Thursday, December 13, 2012

Grow Your Marriage by Leaps & Boundaries Guest Post by Dr. Jerry Cook


Today I'd like to welcome Dr. Jerry Cook to my blog. He has written a new book called Grow Your Marriage By Leaps & Boundaries with phenomenal advice. He offered to write a guest post to share with you, my lovely readers. I hope you enjoy it as much as I did!

Dr. Cook: 
Years ago, I was driving with my young daughter in the backseat.  We were in a long line at an intersection, with the green light allowing only one vehicle to get through at a time.  The wait seemed endless.  After several cycles of having to wait for our turn, the light turned green for the car in front of us and it cruised through the intersection.  The light quickly transitioned into a yellow, and I weighed my chances of getting through in time.  I decided to “floor it” and my inner voice congratulated me on getting through.  My daughter was less impressed.  When I tried to explain that you can drive through a yellow, my daughter said, “But Dad, you could have stopped, but you didn’t START until the light was yellow.”  You would’ve wondered who really had their driver’s license.

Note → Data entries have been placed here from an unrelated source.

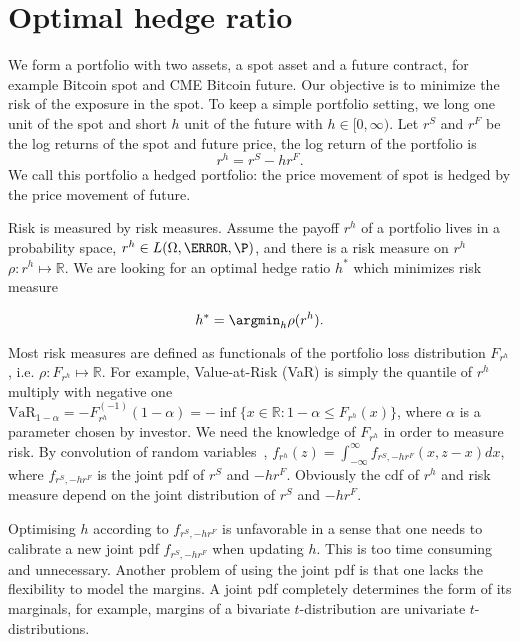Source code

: \section{Optimal hedge ratio}
\label{sec:optimal-hedge-ratio}
We form a portfolio with two assets, a spot asset and a future contract, for example Bitcoin spot and CME Bitcoin future.
Our objective is to minimize the risk of the exposure in the spot.
To keep a simple portfolio setting, we long one unit of the spot and short $h$ unit of the future with $h \in [0, \infty)$.
Let $r^S$ and $r^F$ be the log returns of the spot and future price, the log return of the portfolio is
\[r^h = r^S -h r^F.\]
We call this portfolio a hedged portfolio: the price movement of spot is hedged by the price movement of future.
\medskip



Risk is measured by risk measures.
Assume the payoff $r^h$ of a portfolio lives in a probability space, $r^h \in L(\Omega,\F, \P)$,
and there is a risk measure on $r^h$ $\rho: r^h \mapsto \mathbb{R}$.
We are looking for an optimal hedge ratio $h^*$ which minimizes risk measure

\[h^* = \argmin_h \rho(r^h).\]

Most risk measures are defined as functionals of the portfolio loss distribution $F_{r^h}$, i.e. $\rho: F_{r^h} \mapsto \mathbb{R}$.
For example, Value-at-Risk (VaR) is simply the quantile of $r^h$ multiply with negative one $\text{VaR}_{1-\alpha} = -F_{r^h}^{(-1)}(1-\alpha) = -\inf\{x \in \mathbb{R}: 1-\alpha \leq F_{r^h}(x) \}$, where $\alpha$ is a parameter chosen by investor.
We need the knowledge of $F_{r^h}$ in order to measure risk.
By convolution of random variables~\citep{WKHMVA}, $f_{r^h}(z) = \int_{-\infty}^{\infty}f_{r^S, -hr^F}(x, z-x)dx$, where
$f_{r^S, -hr^F}$ is the joint pdf of $r^S$ and $-hr^F$.
Obviously the cdf of $r^h$ and risk measure depend on the joint distribution of $r^S$ and $-hr^F$.\medskip

Optimising $h$ according to $f_{r^S,-hr^F}$ is unfavorable in a sense that one needs to calibrate a new joint pdf $f_{r^S, -hr^F}$ when updating $h$.
This is too time consuming and unnecessary.
Another problem of using the joint pdf is that one lacks the flexibility to model the margins.
A joint pdf completely determines the form of its marginals, for example, margins of a bivariate $t$-distribution are
univariate $t$-distributions.\medskip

Marriage is a lot like that light at the intersection.  Many times we grow impatient, tired, or feel we deserve something better.  Then we cross the line, knowing, like the yellow transitioning to the red light, that the risks are now greater. Saying “those” words, fueling our own critical thoughts, and extending our time with someone of the opposite sex who seems to “get” us are all examples of crossing the line.  If you’ve ever asked, “Why did I just say that?”, you know the time between what you feel is justified and what is damaging is all so small.

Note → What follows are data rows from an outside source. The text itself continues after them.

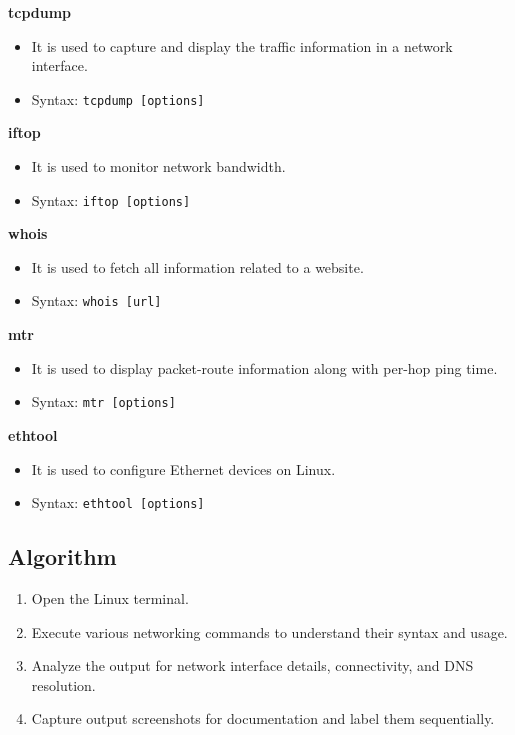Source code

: \documentclass{article}
\begin{document}
\noindent\textbf{tcpdump}
\begin{itemize}
    \item It is used to capture and display the traffic information in a network interface.
    \item Syntax: \texttt{tcpdump [options]}
\end{itemize}

\noindent\textbf{iftop}
\begin{itemize}
    \item It is used to monitor network bandwidth.
    \item Syntax: \texttt{iftop [options]}
\end{itemize}

\noindent\textbf{whois}
\begin{itemize}
    \item It is used to fetch all information related to a website.
    \item Syntax: \texttt{whois [url]}
\end{itemize}

\noindent\textbf{mtr}
\begin{itemize}
    \item It is used to display packet-route information along with per-hop ping time.
    \item Syntax: \texttt{mtr [options]}
\end{itemize}

\noindent\textbf{ethtool}
\begin{itemize}
    \item It is used to configure Ethernet devices on Linux.
    \item Syntax: \texttt{ethtool [options]}
\end{itemize}

\subsection*{Algorithm}
\begin{enumerate}
    \item Open the Linux terminal.
    \item Execute various networking commands to understand their syntax and usage.
    \item Analyze the output for network interface details, connectivity, and DNS resolution.
    \item Capture output screenshots for documentation and label them sequentially.
\end{enumerate}
\end{document}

Knowing where to draw the line for your marriage to protect it is not an easy thing. Everyone assumes everyone else knows right and wrong, but that sense of morality is often situational and depends on the family we grew up in. Two people, who love each other very much, can have serious problems simply because they assume each should show that love through certain behaviors.

Learning where and how to draw the line is everything that “Grow Your Marriage by Leaps and Boundaries” is about. It focuses on how to stand up and stand by your spouse, and together as a couple, decide what you will let into your circle of influence. You will decide how physical affection with the opposite sex affects each of you, how to talk about finances, and how your faith can improve your marriage.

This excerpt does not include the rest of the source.